**What to do**
Read through the listing, and wherever a line holds the word "https", return it.

........

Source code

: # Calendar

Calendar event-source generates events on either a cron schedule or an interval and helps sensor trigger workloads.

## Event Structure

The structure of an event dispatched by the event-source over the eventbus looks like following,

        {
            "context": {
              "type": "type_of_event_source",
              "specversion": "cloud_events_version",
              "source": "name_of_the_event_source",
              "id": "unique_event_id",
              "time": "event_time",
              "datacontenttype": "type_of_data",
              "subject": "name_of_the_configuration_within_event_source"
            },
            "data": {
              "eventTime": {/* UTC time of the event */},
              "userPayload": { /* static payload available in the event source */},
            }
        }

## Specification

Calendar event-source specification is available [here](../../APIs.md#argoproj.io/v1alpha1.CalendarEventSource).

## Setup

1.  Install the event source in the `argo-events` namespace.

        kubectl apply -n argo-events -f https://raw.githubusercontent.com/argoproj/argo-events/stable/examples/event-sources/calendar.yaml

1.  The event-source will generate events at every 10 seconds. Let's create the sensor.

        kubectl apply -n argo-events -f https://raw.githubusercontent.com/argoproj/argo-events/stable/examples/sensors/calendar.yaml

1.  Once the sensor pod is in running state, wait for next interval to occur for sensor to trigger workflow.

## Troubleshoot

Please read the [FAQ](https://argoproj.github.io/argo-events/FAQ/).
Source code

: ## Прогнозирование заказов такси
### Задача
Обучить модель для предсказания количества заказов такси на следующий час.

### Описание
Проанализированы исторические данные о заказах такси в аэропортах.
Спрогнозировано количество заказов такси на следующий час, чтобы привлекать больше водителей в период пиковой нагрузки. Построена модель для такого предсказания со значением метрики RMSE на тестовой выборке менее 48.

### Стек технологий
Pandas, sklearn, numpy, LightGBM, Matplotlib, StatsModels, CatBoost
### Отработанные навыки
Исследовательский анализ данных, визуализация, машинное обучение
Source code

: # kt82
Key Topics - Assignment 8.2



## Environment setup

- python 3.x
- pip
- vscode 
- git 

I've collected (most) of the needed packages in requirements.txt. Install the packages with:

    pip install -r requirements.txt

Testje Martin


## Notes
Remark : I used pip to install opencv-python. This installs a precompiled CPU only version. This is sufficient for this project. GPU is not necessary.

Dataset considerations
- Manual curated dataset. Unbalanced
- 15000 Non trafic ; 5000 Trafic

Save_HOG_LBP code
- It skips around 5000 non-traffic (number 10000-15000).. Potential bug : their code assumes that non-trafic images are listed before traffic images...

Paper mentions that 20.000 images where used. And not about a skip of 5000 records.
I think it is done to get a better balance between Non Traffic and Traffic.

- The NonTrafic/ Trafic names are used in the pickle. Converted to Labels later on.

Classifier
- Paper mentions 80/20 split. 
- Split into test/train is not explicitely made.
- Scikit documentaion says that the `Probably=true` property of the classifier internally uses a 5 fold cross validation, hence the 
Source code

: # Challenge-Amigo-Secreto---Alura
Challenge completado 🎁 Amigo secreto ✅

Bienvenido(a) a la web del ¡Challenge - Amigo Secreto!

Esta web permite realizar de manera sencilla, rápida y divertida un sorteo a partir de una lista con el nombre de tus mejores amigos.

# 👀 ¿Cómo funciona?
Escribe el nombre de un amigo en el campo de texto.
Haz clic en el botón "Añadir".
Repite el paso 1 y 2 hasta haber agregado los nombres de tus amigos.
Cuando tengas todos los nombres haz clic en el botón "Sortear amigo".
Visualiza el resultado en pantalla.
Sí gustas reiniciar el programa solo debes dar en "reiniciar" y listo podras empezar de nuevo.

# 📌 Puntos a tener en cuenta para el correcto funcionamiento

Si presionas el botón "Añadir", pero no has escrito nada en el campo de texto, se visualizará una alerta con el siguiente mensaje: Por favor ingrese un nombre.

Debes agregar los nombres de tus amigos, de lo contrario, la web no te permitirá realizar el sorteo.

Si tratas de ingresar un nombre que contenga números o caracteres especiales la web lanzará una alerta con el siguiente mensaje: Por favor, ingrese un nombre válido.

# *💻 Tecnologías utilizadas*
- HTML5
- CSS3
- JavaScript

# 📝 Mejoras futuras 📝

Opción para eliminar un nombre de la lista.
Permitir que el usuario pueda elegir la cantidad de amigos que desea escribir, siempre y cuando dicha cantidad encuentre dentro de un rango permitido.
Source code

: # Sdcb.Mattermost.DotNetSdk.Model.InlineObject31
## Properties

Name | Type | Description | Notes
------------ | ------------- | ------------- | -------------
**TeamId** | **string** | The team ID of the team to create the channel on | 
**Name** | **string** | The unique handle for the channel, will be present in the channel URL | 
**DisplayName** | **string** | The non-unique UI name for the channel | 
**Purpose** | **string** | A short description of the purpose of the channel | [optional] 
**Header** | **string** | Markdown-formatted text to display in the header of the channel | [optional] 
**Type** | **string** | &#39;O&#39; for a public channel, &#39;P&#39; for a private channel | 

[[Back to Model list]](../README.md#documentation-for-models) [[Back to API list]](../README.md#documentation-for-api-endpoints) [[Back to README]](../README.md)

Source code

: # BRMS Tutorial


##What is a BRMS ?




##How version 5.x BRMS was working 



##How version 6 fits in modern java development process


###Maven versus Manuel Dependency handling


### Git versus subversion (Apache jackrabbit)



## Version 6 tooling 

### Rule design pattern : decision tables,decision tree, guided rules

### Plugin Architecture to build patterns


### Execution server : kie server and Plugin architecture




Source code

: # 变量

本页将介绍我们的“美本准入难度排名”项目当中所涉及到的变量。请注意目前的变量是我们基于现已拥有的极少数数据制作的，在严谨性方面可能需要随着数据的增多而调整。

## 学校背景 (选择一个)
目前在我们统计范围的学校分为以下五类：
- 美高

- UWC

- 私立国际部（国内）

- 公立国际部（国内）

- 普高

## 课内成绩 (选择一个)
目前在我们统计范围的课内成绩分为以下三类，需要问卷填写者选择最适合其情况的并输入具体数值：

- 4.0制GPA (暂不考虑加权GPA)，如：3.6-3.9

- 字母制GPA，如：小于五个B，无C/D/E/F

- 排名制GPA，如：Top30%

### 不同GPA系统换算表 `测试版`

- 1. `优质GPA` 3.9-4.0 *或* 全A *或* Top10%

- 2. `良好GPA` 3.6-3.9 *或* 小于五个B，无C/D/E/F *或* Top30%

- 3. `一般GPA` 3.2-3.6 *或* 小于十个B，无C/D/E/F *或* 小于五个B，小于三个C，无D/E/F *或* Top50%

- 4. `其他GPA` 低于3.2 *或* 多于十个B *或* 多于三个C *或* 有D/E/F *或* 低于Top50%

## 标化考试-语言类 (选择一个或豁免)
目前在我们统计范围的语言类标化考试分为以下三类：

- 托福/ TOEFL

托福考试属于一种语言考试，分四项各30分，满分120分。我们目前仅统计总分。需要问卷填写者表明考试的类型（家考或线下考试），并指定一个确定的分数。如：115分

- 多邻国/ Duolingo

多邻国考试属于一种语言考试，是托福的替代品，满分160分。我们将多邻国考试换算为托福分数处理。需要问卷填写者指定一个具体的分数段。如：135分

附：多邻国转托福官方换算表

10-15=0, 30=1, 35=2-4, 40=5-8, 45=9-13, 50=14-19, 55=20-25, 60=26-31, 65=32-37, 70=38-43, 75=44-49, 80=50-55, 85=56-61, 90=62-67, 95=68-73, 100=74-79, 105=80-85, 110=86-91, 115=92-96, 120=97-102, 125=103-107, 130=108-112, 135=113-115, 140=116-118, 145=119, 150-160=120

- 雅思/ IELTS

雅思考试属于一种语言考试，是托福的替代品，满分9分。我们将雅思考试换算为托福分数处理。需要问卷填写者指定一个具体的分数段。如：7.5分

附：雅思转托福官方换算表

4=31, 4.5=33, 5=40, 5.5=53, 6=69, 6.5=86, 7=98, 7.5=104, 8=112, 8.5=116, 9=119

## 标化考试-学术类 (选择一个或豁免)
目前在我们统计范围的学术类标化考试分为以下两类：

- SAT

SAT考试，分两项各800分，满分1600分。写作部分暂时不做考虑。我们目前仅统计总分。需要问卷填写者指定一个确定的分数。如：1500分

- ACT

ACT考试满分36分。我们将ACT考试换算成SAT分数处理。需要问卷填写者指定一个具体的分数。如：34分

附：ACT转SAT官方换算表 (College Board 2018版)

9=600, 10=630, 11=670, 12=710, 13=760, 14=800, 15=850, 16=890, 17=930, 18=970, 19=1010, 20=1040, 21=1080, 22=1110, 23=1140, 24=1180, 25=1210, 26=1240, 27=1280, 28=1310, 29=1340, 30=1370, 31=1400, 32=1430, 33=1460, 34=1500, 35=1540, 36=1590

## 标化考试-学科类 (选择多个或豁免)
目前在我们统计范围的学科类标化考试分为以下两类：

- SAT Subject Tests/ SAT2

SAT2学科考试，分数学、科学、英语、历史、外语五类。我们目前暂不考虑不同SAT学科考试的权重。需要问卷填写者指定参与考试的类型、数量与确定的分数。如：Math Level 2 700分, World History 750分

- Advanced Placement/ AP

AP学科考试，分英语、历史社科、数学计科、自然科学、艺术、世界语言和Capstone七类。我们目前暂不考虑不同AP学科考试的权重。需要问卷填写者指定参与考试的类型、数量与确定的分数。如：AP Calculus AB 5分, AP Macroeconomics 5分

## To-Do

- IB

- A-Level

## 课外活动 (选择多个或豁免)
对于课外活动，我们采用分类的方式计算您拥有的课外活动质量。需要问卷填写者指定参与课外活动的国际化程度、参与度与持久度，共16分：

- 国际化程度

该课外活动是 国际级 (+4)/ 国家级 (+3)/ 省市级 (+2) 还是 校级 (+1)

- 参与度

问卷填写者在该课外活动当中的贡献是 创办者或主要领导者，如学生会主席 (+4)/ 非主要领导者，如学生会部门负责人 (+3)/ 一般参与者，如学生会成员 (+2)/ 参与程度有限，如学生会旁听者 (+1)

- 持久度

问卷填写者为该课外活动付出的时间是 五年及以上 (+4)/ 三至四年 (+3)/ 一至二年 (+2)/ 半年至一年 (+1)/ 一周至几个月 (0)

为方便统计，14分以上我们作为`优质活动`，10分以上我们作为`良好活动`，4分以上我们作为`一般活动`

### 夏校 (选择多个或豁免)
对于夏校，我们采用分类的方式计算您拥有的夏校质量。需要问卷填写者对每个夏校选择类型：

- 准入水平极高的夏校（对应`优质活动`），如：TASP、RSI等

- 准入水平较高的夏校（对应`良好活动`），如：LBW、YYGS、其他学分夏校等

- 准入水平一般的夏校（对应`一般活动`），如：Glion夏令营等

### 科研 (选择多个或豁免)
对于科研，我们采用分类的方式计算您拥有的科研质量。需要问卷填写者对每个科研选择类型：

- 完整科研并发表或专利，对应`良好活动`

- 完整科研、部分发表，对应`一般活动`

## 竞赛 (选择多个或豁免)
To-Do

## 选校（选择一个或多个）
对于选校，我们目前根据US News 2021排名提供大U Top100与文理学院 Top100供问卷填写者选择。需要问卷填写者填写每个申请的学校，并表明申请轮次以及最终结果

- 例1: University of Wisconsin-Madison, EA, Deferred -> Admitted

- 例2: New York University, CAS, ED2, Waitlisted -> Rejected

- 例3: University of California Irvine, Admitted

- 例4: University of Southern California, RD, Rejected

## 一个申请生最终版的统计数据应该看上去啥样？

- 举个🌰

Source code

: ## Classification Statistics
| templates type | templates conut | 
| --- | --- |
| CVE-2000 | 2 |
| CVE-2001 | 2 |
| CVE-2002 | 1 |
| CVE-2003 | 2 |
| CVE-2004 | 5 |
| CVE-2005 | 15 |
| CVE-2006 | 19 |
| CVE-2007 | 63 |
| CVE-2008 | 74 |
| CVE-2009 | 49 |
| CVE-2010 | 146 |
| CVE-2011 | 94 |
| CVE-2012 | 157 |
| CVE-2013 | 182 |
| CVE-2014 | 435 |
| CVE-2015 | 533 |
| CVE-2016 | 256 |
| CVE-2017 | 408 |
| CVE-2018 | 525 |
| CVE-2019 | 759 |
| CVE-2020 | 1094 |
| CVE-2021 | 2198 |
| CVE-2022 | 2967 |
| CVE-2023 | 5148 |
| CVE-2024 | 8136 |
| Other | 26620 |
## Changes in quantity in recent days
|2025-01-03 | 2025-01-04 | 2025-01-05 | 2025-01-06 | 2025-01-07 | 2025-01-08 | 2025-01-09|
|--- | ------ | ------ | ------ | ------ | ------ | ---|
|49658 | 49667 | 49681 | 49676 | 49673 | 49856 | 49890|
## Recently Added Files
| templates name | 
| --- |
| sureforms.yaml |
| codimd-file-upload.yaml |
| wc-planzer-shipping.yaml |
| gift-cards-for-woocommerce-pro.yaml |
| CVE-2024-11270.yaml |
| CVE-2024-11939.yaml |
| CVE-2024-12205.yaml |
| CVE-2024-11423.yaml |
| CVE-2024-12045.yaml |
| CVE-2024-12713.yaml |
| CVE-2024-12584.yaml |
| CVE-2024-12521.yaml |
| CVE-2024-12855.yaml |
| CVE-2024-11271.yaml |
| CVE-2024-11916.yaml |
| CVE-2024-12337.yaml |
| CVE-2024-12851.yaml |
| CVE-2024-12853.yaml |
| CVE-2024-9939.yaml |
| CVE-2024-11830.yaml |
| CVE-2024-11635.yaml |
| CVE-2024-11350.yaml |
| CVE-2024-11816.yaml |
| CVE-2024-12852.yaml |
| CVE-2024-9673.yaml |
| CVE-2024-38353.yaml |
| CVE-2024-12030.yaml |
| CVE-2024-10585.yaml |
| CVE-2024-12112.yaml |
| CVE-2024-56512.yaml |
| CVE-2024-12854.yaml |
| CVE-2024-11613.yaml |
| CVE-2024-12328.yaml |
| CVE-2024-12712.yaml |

........

**Output of the exercise**
        kubectl apply -n argo-events -f https://raw.githubusercontent.com/argoproj/argo-events/stable/examples/event-sources/calendar.yaml
        kubectl apply -n argo-events -f https://raw.githubusercontent.com/argoproj/argo-events/stable/examples/sensors/calendar.yaml
Please read the [FAQ](https://argoproj.github.io/argo-events/FAQ/).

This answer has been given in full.